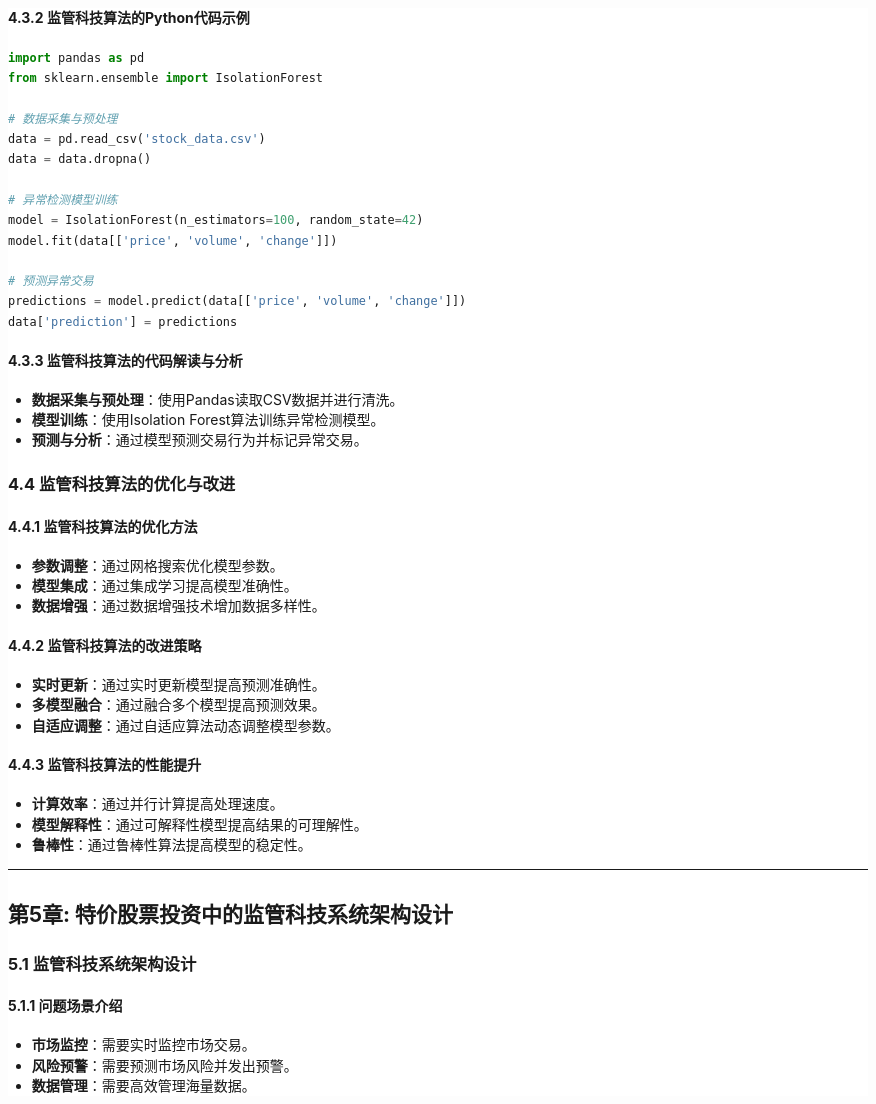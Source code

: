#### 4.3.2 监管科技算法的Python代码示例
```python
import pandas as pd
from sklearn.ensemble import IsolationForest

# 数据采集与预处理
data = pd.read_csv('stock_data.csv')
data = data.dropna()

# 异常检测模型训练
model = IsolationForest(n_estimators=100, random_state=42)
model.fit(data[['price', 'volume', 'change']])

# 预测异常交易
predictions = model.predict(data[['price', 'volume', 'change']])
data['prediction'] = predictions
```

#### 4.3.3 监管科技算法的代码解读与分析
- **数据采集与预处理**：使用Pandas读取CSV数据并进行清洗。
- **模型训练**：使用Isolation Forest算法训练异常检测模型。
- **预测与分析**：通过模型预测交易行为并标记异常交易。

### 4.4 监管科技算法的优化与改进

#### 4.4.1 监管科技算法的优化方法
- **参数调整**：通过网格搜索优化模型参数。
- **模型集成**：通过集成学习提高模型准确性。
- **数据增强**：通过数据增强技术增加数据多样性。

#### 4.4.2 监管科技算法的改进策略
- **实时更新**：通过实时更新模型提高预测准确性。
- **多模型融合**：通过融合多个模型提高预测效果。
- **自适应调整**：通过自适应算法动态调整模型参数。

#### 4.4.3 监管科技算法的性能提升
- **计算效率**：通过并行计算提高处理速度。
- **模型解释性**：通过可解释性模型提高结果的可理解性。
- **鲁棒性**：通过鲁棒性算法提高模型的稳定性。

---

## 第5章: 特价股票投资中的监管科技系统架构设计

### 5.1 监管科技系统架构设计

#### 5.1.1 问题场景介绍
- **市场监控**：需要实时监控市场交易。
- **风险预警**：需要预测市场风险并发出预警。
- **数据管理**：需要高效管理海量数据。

============

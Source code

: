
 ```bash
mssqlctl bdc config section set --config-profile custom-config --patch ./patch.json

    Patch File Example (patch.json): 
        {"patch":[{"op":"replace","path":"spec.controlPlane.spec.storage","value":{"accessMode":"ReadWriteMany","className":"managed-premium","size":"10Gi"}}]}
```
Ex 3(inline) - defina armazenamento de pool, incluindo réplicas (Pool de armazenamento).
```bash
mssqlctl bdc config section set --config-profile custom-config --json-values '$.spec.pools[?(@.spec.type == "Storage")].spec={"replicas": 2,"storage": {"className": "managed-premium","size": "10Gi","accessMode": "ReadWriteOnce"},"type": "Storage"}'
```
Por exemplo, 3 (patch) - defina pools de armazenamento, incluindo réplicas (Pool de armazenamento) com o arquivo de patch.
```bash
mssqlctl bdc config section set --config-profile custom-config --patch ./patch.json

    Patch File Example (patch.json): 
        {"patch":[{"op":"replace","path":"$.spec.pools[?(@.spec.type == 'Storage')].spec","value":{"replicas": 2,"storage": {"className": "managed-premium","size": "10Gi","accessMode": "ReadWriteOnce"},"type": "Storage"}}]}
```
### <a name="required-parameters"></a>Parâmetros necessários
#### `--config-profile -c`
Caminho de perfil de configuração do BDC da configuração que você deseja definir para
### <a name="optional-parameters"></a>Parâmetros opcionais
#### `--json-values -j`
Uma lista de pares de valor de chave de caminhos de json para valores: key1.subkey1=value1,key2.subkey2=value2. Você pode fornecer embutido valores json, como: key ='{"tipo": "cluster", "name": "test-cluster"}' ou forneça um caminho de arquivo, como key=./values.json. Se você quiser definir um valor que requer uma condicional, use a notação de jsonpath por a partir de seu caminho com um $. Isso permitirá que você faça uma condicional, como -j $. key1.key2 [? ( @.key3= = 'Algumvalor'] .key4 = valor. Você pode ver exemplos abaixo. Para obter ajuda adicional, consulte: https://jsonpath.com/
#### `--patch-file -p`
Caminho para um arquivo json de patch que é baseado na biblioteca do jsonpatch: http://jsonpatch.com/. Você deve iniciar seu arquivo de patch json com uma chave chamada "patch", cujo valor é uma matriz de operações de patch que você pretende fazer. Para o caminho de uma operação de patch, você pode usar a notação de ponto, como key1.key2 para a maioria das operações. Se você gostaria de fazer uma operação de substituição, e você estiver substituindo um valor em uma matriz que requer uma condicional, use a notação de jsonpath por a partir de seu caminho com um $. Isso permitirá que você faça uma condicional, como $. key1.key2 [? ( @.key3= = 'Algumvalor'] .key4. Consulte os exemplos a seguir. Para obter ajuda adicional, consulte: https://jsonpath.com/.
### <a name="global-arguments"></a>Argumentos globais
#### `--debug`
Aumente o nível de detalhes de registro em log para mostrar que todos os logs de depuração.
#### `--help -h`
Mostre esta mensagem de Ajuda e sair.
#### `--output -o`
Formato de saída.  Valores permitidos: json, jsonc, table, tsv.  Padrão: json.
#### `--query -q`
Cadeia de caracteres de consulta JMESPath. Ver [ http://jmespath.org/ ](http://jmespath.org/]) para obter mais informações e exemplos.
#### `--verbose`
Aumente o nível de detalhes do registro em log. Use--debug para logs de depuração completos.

============

AIM OF THE TASK: In the data, count the lines that include the string "type", then give that number and nothing more.

SOLUTION TO THIS PROBLEM: 2